→ **ASSIGNMENT**
Restate word for word the lines of the entries below, starting with the line that holds "(invited book chapter)." and ending with the line that holds "11466–11482, Dec. 2024.<br>", and no others.

→ **MATERIAL TO PROCESS**
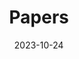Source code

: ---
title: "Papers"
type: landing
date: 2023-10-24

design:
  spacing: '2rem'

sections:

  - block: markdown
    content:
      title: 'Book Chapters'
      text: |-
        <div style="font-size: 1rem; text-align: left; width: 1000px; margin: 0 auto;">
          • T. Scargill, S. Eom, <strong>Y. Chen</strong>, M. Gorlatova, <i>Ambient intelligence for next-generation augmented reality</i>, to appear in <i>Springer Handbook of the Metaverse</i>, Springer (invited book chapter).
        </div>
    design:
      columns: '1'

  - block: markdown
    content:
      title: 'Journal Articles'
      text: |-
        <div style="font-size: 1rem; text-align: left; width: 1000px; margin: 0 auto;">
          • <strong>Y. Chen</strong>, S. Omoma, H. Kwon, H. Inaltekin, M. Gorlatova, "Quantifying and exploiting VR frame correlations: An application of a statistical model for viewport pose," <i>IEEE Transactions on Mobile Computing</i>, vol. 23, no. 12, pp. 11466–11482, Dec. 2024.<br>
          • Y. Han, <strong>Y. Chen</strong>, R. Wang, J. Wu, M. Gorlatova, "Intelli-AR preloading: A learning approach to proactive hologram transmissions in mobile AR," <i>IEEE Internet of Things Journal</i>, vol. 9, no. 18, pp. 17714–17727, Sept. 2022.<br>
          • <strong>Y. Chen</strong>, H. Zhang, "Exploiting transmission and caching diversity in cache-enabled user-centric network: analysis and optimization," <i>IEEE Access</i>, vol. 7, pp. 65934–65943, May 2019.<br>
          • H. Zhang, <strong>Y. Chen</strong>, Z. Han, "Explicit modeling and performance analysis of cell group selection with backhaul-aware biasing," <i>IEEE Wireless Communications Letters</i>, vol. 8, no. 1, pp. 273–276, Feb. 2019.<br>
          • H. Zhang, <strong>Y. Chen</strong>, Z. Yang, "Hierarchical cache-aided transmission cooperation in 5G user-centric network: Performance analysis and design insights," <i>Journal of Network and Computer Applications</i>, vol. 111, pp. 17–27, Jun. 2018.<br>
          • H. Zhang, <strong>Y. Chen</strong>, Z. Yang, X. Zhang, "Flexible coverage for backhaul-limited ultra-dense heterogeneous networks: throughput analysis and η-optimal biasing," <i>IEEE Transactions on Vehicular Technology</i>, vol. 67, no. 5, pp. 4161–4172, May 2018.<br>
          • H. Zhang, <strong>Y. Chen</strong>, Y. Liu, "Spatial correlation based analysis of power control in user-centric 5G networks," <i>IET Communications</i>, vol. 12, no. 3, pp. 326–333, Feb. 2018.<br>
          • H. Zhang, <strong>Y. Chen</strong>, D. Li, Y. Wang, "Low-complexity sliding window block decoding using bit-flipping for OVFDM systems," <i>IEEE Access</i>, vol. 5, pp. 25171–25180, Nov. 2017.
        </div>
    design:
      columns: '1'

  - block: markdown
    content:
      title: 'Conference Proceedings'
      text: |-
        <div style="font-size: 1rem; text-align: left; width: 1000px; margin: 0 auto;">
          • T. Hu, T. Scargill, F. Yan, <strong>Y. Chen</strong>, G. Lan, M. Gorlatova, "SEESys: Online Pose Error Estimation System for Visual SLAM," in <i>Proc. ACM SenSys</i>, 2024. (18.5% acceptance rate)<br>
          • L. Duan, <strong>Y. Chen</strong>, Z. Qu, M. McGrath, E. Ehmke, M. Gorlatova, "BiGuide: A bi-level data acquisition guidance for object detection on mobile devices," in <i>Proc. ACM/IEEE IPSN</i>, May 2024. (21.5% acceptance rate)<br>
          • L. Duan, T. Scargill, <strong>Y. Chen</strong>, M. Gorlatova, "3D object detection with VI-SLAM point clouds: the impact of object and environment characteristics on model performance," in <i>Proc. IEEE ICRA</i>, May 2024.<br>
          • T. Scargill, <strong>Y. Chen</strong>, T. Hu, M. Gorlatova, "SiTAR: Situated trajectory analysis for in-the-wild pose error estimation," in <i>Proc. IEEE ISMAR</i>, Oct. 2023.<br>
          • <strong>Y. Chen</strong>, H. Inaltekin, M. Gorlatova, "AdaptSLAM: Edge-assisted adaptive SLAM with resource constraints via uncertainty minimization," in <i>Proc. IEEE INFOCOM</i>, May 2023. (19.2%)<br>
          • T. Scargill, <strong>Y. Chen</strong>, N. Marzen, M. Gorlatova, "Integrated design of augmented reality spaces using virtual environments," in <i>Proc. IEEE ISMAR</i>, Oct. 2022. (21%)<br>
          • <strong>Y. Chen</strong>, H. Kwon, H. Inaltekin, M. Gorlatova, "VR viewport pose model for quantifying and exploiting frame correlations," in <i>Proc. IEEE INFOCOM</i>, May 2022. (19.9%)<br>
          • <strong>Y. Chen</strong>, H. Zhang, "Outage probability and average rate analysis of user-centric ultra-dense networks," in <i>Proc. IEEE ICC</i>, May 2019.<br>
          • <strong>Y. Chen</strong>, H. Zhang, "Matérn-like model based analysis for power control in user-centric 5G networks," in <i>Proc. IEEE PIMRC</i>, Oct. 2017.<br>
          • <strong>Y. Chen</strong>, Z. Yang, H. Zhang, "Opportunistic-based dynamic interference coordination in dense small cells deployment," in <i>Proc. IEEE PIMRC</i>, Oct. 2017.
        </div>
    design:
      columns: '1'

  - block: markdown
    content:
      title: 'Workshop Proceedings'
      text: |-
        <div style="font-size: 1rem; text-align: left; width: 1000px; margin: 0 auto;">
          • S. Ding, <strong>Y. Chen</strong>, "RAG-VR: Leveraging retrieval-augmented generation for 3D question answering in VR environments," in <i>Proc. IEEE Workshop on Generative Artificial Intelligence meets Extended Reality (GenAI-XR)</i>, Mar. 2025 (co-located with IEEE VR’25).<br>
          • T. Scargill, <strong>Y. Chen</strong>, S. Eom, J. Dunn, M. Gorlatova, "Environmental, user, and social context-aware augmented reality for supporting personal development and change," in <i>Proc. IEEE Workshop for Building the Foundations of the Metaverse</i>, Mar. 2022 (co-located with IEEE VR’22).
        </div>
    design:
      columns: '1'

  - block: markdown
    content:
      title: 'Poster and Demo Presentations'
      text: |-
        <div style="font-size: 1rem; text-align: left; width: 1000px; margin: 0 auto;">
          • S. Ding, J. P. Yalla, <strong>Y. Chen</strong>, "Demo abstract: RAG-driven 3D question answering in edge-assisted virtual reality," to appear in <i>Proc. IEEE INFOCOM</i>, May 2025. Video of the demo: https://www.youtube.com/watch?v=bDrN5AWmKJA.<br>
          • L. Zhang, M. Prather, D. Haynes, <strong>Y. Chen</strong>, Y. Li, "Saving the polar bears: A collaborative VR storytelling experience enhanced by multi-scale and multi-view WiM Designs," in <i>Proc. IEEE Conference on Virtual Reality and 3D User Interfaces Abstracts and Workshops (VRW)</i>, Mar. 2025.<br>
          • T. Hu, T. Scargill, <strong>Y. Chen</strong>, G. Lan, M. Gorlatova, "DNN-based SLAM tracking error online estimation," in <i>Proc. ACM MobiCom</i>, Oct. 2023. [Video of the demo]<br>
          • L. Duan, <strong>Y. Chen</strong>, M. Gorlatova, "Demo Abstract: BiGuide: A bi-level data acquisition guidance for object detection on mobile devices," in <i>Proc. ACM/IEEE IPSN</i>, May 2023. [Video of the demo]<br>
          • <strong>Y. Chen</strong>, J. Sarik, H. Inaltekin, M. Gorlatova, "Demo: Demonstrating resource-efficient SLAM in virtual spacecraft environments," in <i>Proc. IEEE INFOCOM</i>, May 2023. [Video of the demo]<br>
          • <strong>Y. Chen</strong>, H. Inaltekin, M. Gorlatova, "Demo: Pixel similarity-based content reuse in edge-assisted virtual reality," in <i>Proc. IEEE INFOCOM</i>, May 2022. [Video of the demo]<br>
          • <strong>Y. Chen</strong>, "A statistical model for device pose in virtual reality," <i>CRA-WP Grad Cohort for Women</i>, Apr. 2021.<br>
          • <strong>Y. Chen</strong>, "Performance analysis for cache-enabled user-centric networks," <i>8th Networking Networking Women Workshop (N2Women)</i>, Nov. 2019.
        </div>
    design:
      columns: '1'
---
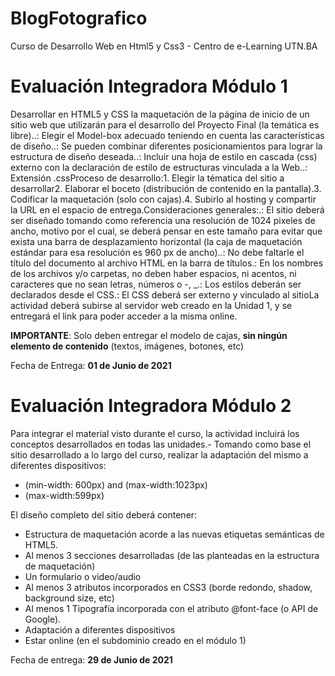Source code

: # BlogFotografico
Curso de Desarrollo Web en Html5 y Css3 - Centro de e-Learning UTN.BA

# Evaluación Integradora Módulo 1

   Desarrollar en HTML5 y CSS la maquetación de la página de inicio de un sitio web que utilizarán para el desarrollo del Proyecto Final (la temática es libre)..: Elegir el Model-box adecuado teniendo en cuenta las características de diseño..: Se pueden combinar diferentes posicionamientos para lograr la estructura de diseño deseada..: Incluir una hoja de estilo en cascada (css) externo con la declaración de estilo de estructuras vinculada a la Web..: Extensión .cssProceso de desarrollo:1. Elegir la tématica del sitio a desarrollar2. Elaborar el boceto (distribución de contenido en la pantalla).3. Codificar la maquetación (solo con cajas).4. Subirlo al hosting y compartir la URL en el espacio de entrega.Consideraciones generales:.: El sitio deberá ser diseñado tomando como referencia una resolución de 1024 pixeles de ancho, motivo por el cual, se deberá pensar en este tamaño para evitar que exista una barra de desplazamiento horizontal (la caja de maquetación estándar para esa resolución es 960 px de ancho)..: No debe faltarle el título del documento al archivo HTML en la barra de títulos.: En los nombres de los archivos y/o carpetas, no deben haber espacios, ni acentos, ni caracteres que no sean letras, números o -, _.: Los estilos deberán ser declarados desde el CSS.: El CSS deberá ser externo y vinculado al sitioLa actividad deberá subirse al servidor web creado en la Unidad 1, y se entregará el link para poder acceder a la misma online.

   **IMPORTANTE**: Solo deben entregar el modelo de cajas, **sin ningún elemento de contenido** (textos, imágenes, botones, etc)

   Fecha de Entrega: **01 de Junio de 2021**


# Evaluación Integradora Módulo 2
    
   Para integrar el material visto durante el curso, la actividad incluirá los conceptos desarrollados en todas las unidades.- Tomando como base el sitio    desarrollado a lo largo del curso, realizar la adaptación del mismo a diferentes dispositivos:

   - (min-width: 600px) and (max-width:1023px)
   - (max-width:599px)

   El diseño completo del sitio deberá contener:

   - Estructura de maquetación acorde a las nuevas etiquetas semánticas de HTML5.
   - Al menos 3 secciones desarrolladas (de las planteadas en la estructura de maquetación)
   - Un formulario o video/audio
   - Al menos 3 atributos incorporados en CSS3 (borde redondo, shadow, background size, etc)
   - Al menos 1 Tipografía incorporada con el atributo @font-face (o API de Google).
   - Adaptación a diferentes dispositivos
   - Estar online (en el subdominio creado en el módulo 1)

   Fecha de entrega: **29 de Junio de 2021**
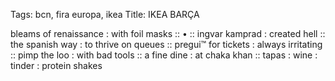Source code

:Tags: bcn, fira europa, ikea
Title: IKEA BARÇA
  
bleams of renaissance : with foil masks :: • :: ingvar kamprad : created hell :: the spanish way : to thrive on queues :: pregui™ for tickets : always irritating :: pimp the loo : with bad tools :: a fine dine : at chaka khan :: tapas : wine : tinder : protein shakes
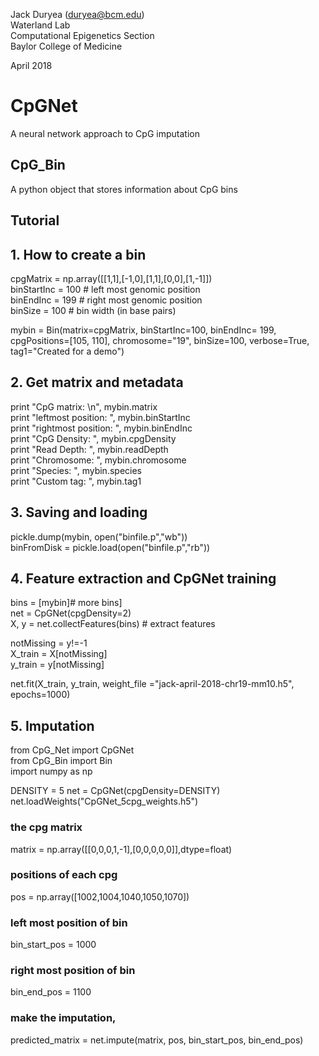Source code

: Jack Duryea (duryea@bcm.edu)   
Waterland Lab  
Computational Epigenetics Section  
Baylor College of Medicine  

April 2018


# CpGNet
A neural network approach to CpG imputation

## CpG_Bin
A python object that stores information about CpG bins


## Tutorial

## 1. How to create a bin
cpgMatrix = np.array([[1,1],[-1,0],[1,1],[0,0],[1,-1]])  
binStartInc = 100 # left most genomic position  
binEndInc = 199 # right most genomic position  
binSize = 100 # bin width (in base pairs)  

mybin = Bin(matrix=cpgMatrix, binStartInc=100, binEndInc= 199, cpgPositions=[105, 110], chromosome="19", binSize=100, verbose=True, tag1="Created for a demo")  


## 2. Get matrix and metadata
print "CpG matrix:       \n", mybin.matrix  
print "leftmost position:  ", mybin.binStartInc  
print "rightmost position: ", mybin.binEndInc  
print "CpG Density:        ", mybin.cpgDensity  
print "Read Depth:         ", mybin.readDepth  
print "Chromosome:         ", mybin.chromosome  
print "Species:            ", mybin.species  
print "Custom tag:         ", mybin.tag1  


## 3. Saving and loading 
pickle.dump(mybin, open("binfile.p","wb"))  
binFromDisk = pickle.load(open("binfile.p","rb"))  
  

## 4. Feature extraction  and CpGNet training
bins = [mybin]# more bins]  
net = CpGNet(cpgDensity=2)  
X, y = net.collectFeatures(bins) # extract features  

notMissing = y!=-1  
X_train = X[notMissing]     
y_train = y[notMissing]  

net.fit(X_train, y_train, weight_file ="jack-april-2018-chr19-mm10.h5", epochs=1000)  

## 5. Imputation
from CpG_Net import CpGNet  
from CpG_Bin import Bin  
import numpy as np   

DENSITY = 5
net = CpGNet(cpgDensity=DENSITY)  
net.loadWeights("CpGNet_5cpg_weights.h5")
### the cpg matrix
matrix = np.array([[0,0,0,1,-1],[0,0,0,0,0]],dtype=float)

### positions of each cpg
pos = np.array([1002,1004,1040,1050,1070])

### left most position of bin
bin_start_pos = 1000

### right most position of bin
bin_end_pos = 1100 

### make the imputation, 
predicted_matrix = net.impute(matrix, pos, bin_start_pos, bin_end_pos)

→ **YOUR RESPONSE**
          • T. Scargill, S. Eom, <strong>Y. Chen</strong>, M. Gorlatova, <i>Ambient intelligence for next-generation augmented reality</i>, to appear in <i>Springer Handbook of the Metaverse</i>, Springer (invited book chapter).
        </div>
    design:
      columns: '1'

  - block: markdown
    content:
      title: 'Journal Articles'
      text: |-
        <div style="font-size: 1rem; text-align: left; width: 1000px; margin: 0 auto;">
          • <strong>Y. Chen</strong>, S. Omoma, H. Kwon, H. Inaltekin, M. Gorlatova, "Quantifying and exploiting VR frame correlations: An application of a statistical model for viewport pose," <i>IEEE Transactions on Mobile Computing</i>, vol. 23, no. 12, pp. 11466–11482, Dec. 2024.<br>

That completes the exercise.